### Exercise
Go through the records underneath and count the lines that include the string "example". Give nothing but the number.

+-------+

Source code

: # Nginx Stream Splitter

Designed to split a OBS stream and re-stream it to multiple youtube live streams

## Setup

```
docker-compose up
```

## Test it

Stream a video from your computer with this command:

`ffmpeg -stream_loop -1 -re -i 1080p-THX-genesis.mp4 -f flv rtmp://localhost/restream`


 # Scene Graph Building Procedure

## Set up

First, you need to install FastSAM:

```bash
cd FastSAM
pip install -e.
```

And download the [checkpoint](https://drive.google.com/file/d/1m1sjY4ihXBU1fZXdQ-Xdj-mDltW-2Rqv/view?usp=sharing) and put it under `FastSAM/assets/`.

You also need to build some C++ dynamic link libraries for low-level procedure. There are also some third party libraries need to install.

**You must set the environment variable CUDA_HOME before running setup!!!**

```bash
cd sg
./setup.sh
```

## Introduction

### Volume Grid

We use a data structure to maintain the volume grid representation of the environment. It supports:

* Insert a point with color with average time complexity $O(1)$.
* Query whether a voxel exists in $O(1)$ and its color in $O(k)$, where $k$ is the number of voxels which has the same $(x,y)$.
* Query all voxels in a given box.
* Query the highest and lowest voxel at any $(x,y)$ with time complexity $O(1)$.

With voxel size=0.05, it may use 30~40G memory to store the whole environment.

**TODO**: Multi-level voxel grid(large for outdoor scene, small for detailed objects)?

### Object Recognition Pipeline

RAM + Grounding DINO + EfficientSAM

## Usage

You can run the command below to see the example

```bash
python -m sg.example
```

+-------+

### Task response
2